Introduce support for Tablets #937

Lorak-mmk · 2024-02-22T15:17:20Z

This PR introduces support for tablets. The design as a bit different than in the other drivers.

For information about what Tablets are see:

https://www.scylladb.com/2023/07/10/why-scylladb-is-moving-to-a-new-replication-algorithm-tablets/

Driver context

To give a bit of context of how things are working in Rust Driver now:
Session has a cluster: Cluster field which in turn has data: Arc<ArcSwap<ClusterData>>.
ClusterData contains all the schema and topology information. It also contains ReplicaLocator, which uses token ring to return a list of replicas for a given token and replication strategy.
Driver can access ClusterData cheaply, without the need for any locks. It is used for performing queries and is also exposed to the user: https://docs.rs/scylla/latest/scylla/transport/session/struct.Session.html#method.get_cluster_data
This data is updated by ClusterWorker, running in a separate Tokio task. This worker handles server events, use_keyspace requests, manages control connection. When necessary (and also periodically) it re-fetches topology and schema
information, creates new ClusterData object and then swaps it atomically (for more information see https://docs.rs/arc-swap/latest/arc_swap/ ) with the old one - this way new queries will use new ClusterData without disrupting old ones.

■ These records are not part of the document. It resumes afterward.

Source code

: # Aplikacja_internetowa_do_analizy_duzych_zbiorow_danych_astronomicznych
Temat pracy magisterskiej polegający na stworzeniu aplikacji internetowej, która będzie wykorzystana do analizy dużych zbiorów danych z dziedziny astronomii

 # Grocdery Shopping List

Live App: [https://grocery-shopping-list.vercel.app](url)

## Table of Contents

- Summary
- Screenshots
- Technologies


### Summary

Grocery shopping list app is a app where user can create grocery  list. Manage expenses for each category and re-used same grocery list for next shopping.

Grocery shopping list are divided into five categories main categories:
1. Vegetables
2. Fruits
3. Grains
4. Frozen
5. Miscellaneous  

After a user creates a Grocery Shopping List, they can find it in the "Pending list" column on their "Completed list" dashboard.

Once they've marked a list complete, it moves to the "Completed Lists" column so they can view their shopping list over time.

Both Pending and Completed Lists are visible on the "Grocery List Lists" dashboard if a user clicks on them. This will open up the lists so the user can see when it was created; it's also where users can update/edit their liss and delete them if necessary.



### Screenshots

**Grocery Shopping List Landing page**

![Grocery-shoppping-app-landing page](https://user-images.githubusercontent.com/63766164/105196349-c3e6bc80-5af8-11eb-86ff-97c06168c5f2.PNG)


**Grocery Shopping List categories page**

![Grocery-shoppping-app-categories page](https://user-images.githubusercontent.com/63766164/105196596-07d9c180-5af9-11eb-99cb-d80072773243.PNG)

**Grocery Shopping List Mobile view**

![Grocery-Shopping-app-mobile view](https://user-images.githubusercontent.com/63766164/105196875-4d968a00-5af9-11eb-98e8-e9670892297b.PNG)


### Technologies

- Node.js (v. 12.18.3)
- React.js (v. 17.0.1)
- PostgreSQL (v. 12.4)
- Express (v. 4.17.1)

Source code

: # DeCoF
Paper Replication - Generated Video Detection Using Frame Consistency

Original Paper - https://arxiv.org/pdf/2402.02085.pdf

How does the driver interact with Tablets?

Information about Tablets are stored in system.tablets. Driver could fetch this information to have it always complete and up to date, but that could be overwhelming for the cluster.
This is because there is just one token ring - token ownership is tied to a node, but in tablets this information is per-table (my intuition about tablets is to see them as per-table token ring that can by dynamically changed). Also there may be more tablets than token ring elements.
Now imagine a scenario where a lot of clients try to reconnect to the cluster, which has a lot of tables. The amount of transferred data would be too big.
For this reason driver fetches tablets information lazily. When the driver send a statement to a non-replica node, it will receive tablet information in the custom payload of the response.
This information contains data about the tablet that the statement belongs to: first and last tokens of the tablet + list of tablet replicas (in the form list<(uuid, shard)> ).
Driver can then update it's internal tablet information using this feedback, so that the following statements will be sent to a correct replica.

Implementation

Information about tablets is stored in ReplicaLocator (which is inside ClusterData), similarly to token ring data.
When a connection receives tablet feedback it sends this feedback trough a channel. Receiving end of this channel
is owned by ClusterWorker. When it receives something on this channel it clones ClusterData (because there is no other way to update it without introducing locks),
updates tablet info inside and stores it in ArcSwap - just like when topology is updated. As an optimisation it tries to retrieve several tablets from the channel at once,
so that when there is a lot of updates we don't perform clone + swap for each of them.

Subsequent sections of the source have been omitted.